● **PROBLEM DETAILS**: Reproduce every entry below precisely; do not include the pictures.

————————

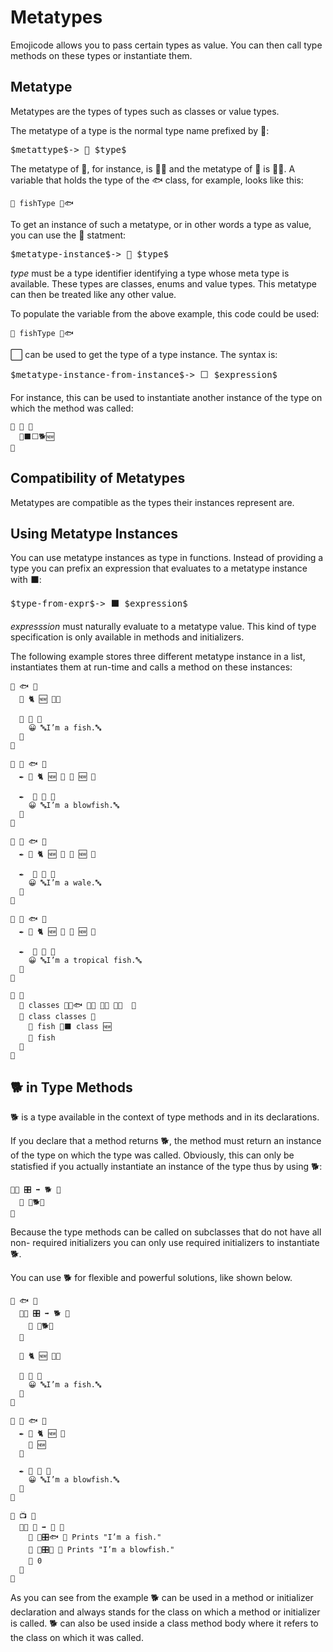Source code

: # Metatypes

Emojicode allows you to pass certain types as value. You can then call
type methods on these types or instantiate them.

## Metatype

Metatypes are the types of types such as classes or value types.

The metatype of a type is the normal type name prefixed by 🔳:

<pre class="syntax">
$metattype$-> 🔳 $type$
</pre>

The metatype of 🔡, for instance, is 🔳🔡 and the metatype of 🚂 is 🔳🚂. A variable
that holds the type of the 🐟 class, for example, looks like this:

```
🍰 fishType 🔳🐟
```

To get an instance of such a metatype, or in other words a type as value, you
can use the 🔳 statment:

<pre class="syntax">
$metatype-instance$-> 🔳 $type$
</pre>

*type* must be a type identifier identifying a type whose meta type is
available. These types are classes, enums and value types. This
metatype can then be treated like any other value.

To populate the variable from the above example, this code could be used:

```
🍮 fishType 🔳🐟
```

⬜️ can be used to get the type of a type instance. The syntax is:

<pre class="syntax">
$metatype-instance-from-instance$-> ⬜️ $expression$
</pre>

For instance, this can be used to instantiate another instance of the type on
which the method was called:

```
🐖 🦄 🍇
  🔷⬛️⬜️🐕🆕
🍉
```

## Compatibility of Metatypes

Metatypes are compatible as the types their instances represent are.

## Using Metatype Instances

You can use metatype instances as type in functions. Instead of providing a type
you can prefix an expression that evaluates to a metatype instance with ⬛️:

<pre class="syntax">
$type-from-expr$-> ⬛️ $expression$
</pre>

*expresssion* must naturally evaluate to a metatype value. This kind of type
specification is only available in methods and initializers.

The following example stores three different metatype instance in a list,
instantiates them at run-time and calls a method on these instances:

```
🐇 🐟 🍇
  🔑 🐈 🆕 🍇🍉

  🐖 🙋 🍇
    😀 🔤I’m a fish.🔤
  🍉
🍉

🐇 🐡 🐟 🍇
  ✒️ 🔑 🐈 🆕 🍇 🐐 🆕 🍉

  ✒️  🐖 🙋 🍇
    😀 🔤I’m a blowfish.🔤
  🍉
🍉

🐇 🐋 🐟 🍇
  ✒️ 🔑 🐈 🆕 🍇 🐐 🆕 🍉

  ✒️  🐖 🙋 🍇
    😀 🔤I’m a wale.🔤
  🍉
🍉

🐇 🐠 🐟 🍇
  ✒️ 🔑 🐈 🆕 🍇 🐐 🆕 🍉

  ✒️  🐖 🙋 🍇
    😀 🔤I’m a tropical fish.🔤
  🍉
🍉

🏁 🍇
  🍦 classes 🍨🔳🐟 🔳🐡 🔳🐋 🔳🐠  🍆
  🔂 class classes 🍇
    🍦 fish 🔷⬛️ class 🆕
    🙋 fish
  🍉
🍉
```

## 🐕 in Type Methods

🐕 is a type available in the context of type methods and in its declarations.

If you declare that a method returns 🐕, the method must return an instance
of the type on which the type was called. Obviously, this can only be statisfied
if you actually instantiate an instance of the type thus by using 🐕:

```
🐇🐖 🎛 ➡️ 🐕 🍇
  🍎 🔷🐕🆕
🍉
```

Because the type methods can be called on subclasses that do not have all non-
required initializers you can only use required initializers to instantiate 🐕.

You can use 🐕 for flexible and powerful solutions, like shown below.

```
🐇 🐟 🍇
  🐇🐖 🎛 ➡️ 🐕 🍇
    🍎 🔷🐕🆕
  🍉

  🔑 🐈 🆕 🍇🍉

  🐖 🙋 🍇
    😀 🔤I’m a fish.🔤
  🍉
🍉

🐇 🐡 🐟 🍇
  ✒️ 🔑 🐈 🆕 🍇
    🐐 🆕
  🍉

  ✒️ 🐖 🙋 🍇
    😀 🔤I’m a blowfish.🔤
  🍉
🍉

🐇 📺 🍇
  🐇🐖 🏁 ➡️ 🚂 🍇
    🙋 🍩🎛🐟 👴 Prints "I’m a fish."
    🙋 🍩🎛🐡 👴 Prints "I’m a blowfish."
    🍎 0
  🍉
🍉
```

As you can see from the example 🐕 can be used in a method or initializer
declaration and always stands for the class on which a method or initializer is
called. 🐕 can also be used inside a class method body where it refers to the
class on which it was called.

————————

● **TASK RESULT**:
Source code

: # Metatypes

Emojicode allows you to pass certain types as value. You can then call
type methods on these types or instantiate them.

## Metatype

Metatypes are the types of types such as classes or value types.

The metatype of a type is the normal type name prefixed by 🔳:

<pre class="syntax">
$metattype$-> 🔳 $type$
</pre>

The metatype of 🔡, for instance, is 🔳🔡 and the metatype of 🚂 is 🔳🚂. A variable
that holds the type of the 🐟 class, for example, looks like this:

```
🍰 fishType 🔳🐟
```

To get an instance of such a metatype, or in other words a type as value, you
can use the 🔳 statment:

<pre class="syntax">
$metatype-instance$-> 🔳 $type$
</pre>

*type* must be a type identifier identifying a type whose meta type is
available. These types are classes, enums and value types. This
metatype can then be treated like any other value.

To populate the variable from the above example, this code could be used:

```
🍮 fishType 🔳🐟
```

⬜️ can be used to get the type of a type instance. The syntax is:

<pre class="syntax">
$metatype-instance-from-instance$-> ⬜️ $expression$
</pre>

For instance, this can be used to instantiate another instance of the type on
which the method was called:

```
🐖 🦄 🍇
  🔷⬛️⬜️🐕🆕
🍉
```

## Compatibility of Metatypes

Metatypes are compatible as the types their instances represent are.

## Using Metatype Instances

You can use metatype instances as type in functions. Instead of providing a type
you can prefix an expression that evaluates to a metatype instance with ⬛️:

<pre class="syntax">
$type-from-expr$-> ⬛️ $expression$
</pre>

*expresssion* must naturally evaluate to a metatype value. This kind of type
specification is only available in methods and initializers.

The following example stores three different metatype instance in a list,
instantiates them at run-time and calls a method on these instances:

```
🐇 🐟 🍇
  🔑 🐈 🆕 🍇🍉

  🐖 🙋 🍇
    😀 🔤I’m a fish.🔤
  🍉
🍉

🐇 🐡 🐟 🍇
  ✒️ 🔑 🐈 🆕 🍇 🐐 🆕 🍉

  ✒️  🐖 🙋 🍇
    😀 🔤I’m a blowfish.🔤
  🍉
🍉

🐇 🐋 🐟 🍇
  ✒️ 🔑 🐈 🆕 🍇 🐐 🆕 🍉

  ✒️  🐖 🙋 🍇
    😀 🔤I’m a wale.🔤
  🍉
🍉

🐇 🐠 🐟 🍇
  ✒️ 🔑 🐈 🆕 🍇 🐐 🆕 🍉

  ✒️  🐖 🙋 🍇
    😀 🔤I’m a tropical fish.🔤
  🍉
🍉

🏁 🍇
  🍦 classes 🍨🔳🐟 🔳🐡 🔳🐋 🔳🐠  🍆
  🔂 class classes 🍇
    🍦 fish 🔷⬛️ class 🆕
    🙋 fish
  🍉
🍉
```

## 🐕 in Type Methods

🐕 is a type available in the context of type methods and in its declarations.

If you declare that a method returns 🐕, the method must return an instance
of the type on which the type was called. Obviously, this can only be statisfied
if you actually instantiate an instance of the type thus by using 🐕:

```
🐇🐖 🎛 ➡️ 🐕 🍇
  🍎 🔷🐕🆕
🍉
```

Because the type methods can be called on subclasses that do not have all non-
required initializers you can only use required initializers to instantiate 🐕.

You can use 🐕 for flexible and powerful solutions, like shown below.

```
🐇 🐟 🍇
  🐇🐖 🎛 ➡️ 🐕 🍇
    🍎 🔷🐕🆕
  🍉

  🔑 🐈 🆕 🍇🍉

  🐖 🙋 🍇
    😀 🔤I’m a fish.🔤
  🍉
🍉

🐇 🐡 🐟 🍇
  ✒️ 🔑 🐈 🆕 🍇
    🐐 🆕
  🍉

  ✒️ 🐖 🙋 🍇
    😀 🔤I’m a blowfish.🔤
  🍉
🍉

🐇 📺 🍇
  🐇🐖 🏁 ➡️ 🚂 🍇
    🙋 🍩🎛🐟 👴 Prints "I’m a fish."
    🙋 🍩🎛🐡 👴 Prints "I’m a blowfish."
    🍎 0
  🍉
🍉
```

As you can see from the example 🐕 can be used in a method or initializer
declaration and always stands for the class on which a method or initializer is
called. 🐕 can also be used inside a class method body where it refers to the
class on which it was called.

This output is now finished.